In Assessing the Truth: How Forensic Psychiatrists and Psychologists Evaluate Litigants, Dr. Mark Levy, a Distinguished Life Fellow of the American Psychiatric Association and forensic psychiatry expert witness writes:
Psychological and Neuropsychological testing provides an objective means of sorting out how much embellishment or minimization of symptoms may exist. From a psychological perspective, there is always a concern in personal injury litigation and criminal litigation as to the extent one may be exaggerating their symptoms. In divorce and custody proceedings, the opposite may be true. Whenever brain injury is at issue, there may be motivational issues that are difficult to for the plaintiff to overcome and for the examiner to assess…

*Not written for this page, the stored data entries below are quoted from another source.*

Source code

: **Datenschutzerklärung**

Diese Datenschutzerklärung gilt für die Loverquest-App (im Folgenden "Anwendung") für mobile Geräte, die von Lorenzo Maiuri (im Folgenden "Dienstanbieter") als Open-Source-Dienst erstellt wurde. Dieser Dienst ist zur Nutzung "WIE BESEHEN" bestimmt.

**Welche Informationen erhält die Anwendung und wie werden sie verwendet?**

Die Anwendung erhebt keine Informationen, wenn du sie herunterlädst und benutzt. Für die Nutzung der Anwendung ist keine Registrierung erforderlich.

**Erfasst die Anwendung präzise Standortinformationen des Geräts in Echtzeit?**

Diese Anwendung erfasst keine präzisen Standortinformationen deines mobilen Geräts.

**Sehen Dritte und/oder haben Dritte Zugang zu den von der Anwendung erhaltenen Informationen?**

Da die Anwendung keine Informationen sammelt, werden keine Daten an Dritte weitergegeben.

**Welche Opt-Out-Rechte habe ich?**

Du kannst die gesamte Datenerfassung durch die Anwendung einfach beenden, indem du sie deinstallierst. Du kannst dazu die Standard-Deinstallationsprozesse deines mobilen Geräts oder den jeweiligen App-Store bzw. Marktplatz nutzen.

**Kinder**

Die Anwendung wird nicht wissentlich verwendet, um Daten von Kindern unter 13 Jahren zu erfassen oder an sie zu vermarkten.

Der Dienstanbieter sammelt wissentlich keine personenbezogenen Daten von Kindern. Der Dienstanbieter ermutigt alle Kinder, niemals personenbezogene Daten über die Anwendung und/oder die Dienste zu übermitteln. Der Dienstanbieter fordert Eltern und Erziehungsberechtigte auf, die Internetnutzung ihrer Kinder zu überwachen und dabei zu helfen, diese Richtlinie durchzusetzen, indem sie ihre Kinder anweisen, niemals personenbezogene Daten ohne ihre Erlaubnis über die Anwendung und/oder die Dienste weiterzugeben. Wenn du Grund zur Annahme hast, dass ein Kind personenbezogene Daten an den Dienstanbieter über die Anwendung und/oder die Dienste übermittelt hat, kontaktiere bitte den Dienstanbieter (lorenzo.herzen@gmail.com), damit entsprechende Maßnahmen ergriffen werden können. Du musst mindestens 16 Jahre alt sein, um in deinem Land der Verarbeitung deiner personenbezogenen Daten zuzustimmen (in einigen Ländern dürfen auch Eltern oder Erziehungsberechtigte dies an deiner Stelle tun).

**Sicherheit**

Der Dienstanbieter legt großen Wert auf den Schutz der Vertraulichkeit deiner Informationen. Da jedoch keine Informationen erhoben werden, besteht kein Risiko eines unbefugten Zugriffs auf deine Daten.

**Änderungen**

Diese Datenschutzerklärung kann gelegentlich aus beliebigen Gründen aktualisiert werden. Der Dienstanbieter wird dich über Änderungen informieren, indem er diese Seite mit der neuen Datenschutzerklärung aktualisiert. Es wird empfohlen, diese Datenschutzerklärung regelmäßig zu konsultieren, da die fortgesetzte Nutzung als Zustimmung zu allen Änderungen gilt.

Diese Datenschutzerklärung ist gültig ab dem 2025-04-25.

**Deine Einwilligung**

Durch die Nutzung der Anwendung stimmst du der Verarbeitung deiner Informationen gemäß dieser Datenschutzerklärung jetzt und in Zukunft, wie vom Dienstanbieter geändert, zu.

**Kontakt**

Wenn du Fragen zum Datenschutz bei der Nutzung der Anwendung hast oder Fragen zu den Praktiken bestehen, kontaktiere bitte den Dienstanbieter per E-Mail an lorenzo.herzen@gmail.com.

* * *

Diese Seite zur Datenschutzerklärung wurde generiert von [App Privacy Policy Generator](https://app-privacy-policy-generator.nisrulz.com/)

A competent psychologist has to try to sort these issues out. How much is the underlying personality structure affecting the symptom presentation? How much (or little) of a brain injury has really occurred?In civil litigation the administration of reliable and valid “self-report” personality tests such as the Minnesota Multiphasic Personality Inventory – 2 (MMPI-2) and/or Personality Assessment Inventory (PAI) and the Rorschach Inkblot Test (Rorschach) is the best way to find out what is going on. Testing is in fact an attempt to answer a “membership” question: to which group of independently diagnosed individuals in the data base does the examinee belong, based upon his pattern of test responses?